One Ring to Rule them All?

One Ring to Rule them All?

Georg Schmittmann on the Commission’s guidance on the application of the referral mechanism set out in Art. 22 of the European Merger Control Regulation

In the epic fantasy novel „Lord of the Rings“, the evil Lord Sauron secretly forged the “One Ring”. His intentions were pretty clear. He wanted an all-powerful magic ring. “One Ring to Rule them all, One Ring to find them”, J. R. R. Tolkien wrote. Not to compare the European Commission with the evil Lord Sauron, but it does seem that the Commission may have found One Ring to rule over all mergers and transactions, to find them all. And while Art. 22 is not new but kept in hiding in plain sight over years, it is now rising from the depths of Mordor the Merger Control Regulation.

But enough of the prosaic references…

The “Dutch Clause” – Art. 22

Art. 22 allows an “upward” referral of transactions that initially do not fall in the jurisdiction of the Commission. Member States can request the Commission to review a transaction, if the transaction affects trade between Member States and threatens to significantly affect competition within the territory of the Member State.

Its key element, however, is that a referral request based on Art. 22 does not require the referring Member State to have national jurisdiction over a transaction.

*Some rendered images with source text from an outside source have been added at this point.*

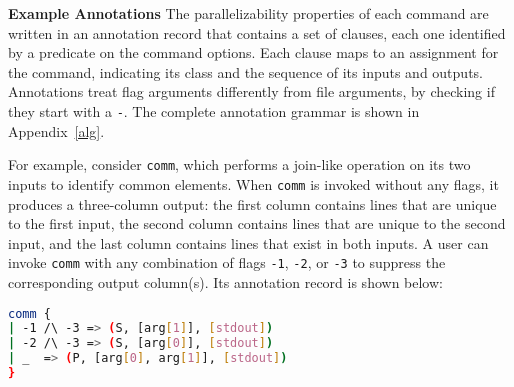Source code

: \documentclass[letterpaper,twocolumn,10pt]{article}
\newcommand{\heading}[1]{\vspace{4pt}\noindent\textbf{#1}\enspace}
\newcommand{\ttt}[1]{\texttt{#1}}
\newcommand{\cn}[1]{\mbox{\textcircled{\footnotesize #1}}}
\newcommand{\sta}{\cn{\textsc{S}}\xspace}
\newcommand{\pur}{\cn{\textsc{P}}\xspace}
\newcommand{\nv}[1]{[{\color{cyan}nv: #1}]}
\begin{document}



\heading{Example Annotations}
The parallelizability properties of each command are written in an annotation record that
contains a set of clauses, each one identified by a predicate on the command options.
Each clause maps to an assignment for the command, indicating its class and the sequence of its inputs and outputs.
Annotations treat flag arguments differently from file arguments, by checking if they start with a \ttt{-}.
The complete annotation grammar is shown in Appendix~\ref{alg}.

For example, consider \ttt{comm}, which performs a join-like operation on its two inputs to identify common elements.
When \ttt{comm} is invoked without any flags, it produces a three-column output:
  the first column contains lines that are unique to the first input, the second column contains lines that are unique to the second input, and the last column contains lines that exist in both inputs.
A user can invoke \ttt{comm} with any combination of flags \ttt{-1}, \ttt{-2}, or \ttt{-3} to suppress the corresponding output column(s).
Its annotation record is shown below:
%
\begin{lstlisting}[language=sh, numbers=none]
comm {
| -1 /\ -3 => (S, [arg[1]], [stdout])
| -2 /\ -3 => (S, [arg[0]], [stdout])
| _  => (P, [arg[0], arg[1]], [stdout])
}
\end{lstlisting}
\end{document}
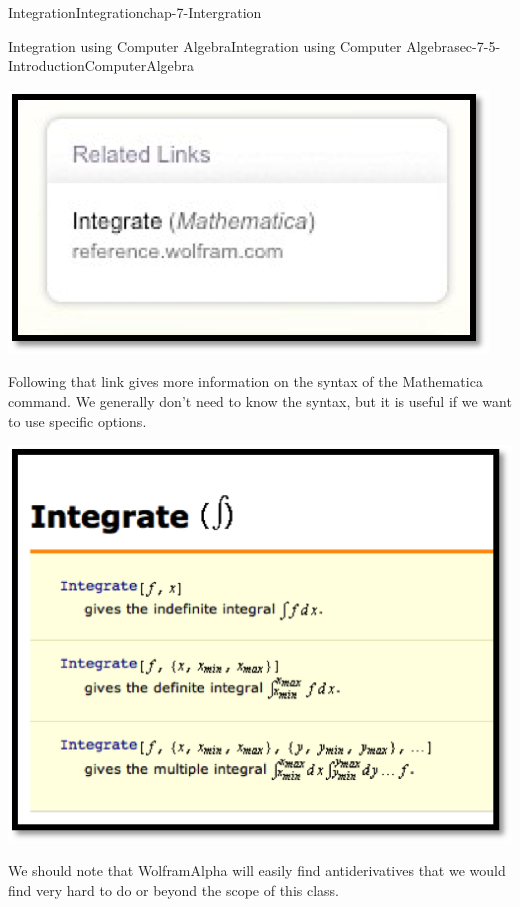 \documentclass[oneside,10pt,]{book}
\numberwithin{equation}{section}
\begin{document}
\begin{chapterptx}{Integration}{}{Integration}{}{}{chap-7-Intergration}
\begin{sectionptx}{Integration using Computer Algebra}{}{Integration using Computer Algebra}{}{}{sec-7-5-IntroductionComputerAlgebra}
\begin{sidebyside}{1}{0.25}{0.25}{0}
\begin{sbspanel}{0.5}
\includegraphics[width=1\linewidth]{images/sec7-5-5.png}
\end{sbspanel}%
\end{sidebyside}%
\par
\hypertarget{p-2887}{}%
Following that link gives more information on the syntax of the Mathematica command.  We generally don't need to know the syntax, but it is useful if we want to use specific options.%
\begin{sidebyside}{1}{0}{0}{0}%
\begin{sbspanel}{1}%
\includegraphics[width=1\linewidth]{images/sec7-5-6.png}
\end{sbspanel}%
\end{sidebyside}%
\par
\hypertarget{p-2888}{}%
We should note that Wolfram\textbar{}Alpha will easily find antiderivatives that we would find very hard to do or beyond the scope of this class.%

\end{sectionptx}
\end{chapterptx}
\end{document}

This at first surprising feature was necessary as, when Art. 22 was introduced, a number of Member States (including The Netherlands – therefore the “Dutch Clause”) did not have a national merger control regime and consequently had no national jurisdiction over transactions. Therefore, it was thought to be sensible to open the door for referrals to Brussels even for cases which do not fall under national jurisdiction such that Member States without a merger control regime of their own could refer important cases. This is why even before the recent Commission’s guidance – technically – a referral request was possible, even if a transaction did not meet the national merger control thresholds.

The clause has not been used much. For years, the Commission did not accept Art. 22 referrals if the Member State did not have jurisdiction. This is to some extent also reflected in the ECN principles on the application of Member States of Art. 4(5) and Art. 22 – not one word in this document suggests that a referral without national jurisdiction is possible.

So, it is safe to say that the Commission’s new guidance – directly addressing transactions that are otherwise free of notification requirements in the EU – presents a radical change. In its guidance, the Commission encourages referrals specifically in cases where the referring Member State does not have jurisdiction. With the Commission now playing double dutch with the merging parties, this change presents a major blow to transaction security in the EU.

Why, oh why?

But why change a running system? After Facebook/WhatsApp, a new “enforcement gap” dawned. Killer Acquisition were lurking around every corner, supposedly killing off mavericks and new market entrants by the dozen under the radar of the authorities! Some countries like Germany and Austria reacted by introducing additional merger control thresholds based on transaction value. For the Commission, however, changing thresholds is just not that easy. So, what can you do?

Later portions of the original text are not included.